• [Stored dataset items]:
====================

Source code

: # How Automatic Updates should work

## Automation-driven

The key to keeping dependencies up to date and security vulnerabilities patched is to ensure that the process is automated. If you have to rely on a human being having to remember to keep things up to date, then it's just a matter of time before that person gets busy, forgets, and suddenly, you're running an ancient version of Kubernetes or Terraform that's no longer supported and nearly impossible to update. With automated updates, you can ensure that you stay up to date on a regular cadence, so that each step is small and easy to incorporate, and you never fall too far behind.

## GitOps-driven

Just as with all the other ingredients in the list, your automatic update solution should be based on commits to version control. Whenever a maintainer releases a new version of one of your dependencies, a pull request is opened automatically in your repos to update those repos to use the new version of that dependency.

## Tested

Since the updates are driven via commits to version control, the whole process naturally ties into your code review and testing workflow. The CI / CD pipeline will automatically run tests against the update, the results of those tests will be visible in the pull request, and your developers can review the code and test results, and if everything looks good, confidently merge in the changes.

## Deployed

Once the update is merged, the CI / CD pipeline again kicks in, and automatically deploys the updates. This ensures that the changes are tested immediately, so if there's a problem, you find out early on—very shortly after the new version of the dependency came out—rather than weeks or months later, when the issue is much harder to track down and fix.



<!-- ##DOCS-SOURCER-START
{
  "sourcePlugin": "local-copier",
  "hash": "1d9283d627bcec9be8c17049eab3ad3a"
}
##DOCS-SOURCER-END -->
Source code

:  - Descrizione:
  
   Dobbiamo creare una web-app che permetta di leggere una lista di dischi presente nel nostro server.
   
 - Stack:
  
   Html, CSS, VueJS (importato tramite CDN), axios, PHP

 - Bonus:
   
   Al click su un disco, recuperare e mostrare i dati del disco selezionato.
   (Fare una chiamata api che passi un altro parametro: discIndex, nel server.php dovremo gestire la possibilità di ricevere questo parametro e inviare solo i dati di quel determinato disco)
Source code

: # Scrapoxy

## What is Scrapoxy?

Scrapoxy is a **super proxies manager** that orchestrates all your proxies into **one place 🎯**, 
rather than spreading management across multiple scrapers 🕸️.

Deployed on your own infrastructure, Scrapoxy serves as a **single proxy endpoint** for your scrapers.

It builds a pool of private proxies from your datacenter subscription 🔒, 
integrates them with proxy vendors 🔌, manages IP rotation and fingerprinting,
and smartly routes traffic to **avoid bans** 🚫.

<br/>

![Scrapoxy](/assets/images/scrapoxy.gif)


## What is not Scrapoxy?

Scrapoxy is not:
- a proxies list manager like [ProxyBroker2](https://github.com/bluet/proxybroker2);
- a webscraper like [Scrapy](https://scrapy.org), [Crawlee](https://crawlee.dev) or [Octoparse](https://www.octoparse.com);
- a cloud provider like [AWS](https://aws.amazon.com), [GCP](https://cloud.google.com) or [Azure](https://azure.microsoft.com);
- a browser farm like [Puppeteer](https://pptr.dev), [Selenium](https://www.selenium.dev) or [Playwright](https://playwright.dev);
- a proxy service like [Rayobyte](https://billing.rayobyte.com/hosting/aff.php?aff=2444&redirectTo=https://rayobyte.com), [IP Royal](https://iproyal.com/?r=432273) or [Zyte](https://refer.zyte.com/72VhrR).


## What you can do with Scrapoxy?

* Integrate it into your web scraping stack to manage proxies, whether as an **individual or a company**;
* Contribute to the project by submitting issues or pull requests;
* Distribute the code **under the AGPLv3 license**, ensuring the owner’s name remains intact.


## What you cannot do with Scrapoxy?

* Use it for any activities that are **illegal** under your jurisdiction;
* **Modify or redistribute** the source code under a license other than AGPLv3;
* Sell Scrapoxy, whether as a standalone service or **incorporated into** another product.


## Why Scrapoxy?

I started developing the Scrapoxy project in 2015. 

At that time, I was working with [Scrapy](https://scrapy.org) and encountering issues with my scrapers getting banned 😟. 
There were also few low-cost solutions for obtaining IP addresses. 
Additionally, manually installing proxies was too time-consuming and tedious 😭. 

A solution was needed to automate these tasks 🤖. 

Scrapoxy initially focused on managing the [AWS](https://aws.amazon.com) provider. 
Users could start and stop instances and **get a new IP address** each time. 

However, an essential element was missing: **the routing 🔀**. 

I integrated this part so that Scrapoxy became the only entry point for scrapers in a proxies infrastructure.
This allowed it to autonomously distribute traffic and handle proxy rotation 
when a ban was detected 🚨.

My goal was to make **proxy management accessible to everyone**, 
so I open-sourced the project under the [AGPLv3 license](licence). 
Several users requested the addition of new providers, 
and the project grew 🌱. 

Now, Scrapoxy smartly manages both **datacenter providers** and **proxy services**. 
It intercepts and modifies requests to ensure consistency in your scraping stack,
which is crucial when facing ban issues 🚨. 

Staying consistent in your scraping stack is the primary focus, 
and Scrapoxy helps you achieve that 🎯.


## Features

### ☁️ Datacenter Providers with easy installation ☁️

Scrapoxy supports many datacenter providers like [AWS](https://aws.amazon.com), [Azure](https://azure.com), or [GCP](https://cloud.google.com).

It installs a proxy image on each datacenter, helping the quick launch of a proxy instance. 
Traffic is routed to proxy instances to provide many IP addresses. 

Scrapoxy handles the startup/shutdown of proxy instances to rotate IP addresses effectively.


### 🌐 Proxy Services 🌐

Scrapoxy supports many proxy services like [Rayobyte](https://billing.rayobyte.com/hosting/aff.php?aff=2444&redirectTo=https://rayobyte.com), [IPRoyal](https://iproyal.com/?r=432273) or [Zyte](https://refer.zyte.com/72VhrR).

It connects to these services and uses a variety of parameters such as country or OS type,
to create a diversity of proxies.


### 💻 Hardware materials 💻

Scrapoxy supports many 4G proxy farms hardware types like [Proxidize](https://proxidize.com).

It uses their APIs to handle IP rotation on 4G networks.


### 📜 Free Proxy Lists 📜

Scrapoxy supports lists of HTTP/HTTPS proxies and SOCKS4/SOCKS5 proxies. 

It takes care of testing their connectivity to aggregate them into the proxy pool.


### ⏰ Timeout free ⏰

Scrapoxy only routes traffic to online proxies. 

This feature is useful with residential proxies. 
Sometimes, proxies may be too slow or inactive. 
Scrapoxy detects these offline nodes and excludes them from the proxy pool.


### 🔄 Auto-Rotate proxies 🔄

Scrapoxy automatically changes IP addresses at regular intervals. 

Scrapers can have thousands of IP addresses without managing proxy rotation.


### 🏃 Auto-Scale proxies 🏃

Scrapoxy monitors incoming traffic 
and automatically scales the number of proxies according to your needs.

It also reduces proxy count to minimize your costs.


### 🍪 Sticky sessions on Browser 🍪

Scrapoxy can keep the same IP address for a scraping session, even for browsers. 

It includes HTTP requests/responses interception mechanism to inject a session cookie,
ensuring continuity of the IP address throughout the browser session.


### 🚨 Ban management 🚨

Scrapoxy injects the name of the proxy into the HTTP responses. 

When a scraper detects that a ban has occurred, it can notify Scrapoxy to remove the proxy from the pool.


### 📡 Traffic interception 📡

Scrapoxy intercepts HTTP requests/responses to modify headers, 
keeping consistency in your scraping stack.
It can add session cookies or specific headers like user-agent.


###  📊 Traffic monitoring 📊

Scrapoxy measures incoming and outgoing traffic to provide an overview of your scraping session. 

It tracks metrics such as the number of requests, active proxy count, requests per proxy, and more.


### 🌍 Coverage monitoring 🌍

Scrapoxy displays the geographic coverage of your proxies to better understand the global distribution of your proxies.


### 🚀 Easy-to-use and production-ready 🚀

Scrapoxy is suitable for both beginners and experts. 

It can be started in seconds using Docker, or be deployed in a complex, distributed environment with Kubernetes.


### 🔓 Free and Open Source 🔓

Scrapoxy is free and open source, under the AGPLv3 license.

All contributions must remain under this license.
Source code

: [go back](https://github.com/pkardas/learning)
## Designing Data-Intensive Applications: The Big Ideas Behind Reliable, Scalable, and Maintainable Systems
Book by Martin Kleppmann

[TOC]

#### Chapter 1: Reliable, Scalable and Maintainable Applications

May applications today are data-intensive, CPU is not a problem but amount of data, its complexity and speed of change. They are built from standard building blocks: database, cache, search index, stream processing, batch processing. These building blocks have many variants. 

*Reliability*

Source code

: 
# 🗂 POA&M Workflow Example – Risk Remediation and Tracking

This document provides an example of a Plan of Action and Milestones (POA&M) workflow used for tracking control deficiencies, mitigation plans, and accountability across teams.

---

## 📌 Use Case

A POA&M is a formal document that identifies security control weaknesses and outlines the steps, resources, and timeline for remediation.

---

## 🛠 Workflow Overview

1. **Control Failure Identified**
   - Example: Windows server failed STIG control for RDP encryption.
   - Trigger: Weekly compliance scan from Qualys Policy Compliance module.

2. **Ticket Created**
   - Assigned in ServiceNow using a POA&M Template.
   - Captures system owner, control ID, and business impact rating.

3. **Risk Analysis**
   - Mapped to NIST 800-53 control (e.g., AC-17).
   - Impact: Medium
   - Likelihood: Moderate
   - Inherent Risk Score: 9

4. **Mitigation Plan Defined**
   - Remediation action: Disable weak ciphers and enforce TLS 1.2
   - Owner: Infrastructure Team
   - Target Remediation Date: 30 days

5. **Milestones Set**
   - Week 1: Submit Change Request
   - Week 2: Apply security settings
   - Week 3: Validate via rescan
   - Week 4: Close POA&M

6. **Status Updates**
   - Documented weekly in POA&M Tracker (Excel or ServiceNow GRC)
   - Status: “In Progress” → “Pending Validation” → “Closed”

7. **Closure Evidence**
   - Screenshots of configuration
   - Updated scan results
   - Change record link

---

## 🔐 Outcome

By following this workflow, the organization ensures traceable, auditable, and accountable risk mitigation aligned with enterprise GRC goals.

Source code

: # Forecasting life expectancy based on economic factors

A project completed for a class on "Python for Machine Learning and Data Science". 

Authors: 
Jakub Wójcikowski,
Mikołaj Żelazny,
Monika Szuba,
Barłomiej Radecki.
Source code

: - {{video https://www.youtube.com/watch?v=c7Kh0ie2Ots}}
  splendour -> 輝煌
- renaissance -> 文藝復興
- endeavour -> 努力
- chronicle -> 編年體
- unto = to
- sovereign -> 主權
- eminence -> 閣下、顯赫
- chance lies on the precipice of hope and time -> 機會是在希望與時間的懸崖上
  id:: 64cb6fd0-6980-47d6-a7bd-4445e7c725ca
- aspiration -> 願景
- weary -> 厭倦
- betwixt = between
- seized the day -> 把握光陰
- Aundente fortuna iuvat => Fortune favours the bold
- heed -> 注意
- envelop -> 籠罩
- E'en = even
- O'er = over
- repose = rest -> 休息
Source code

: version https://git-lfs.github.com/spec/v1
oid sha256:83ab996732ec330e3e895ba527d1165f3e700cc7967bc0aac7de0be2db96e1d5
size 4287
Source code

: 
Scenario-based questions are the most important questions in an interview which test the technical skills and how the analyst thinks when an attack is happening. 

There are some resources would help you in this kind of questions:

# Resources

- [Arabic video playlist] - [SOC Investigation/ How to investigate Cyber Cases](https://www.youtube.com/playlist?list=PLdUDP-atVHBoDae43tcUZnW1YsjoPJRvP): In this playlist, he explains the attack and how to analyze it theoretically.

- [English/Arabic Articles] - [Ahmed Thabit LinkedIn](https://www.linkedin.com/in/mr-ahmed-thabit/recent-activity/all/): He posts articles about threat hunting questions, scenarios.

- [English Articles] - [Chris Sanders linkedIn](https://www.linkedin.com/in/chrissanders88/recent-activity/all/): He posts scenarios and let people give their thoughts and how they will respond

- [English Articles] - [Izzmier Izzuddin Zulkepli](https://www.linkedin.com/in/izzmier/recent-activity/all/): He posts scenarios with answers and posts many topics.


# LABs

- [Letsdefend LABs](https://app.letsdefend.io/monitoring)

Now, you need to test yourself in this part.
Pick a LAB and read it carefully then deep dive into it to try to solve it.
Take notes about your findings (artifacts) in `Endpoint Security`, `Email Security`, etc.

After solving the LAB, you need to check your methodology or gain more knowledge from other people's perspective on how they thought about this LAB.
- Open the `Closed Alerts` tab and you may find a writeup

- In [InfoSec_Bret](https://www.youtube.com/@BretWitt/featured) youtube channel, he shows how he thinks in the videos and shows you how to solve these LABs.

====================

Write the opening line of the data above and every line after it, exactly, stopping once you have written the line with "## Automation-driven".

• [RESPONSE TO THIS TASK]:
Source code

: # How Automatic Updates should work

## Automation-driven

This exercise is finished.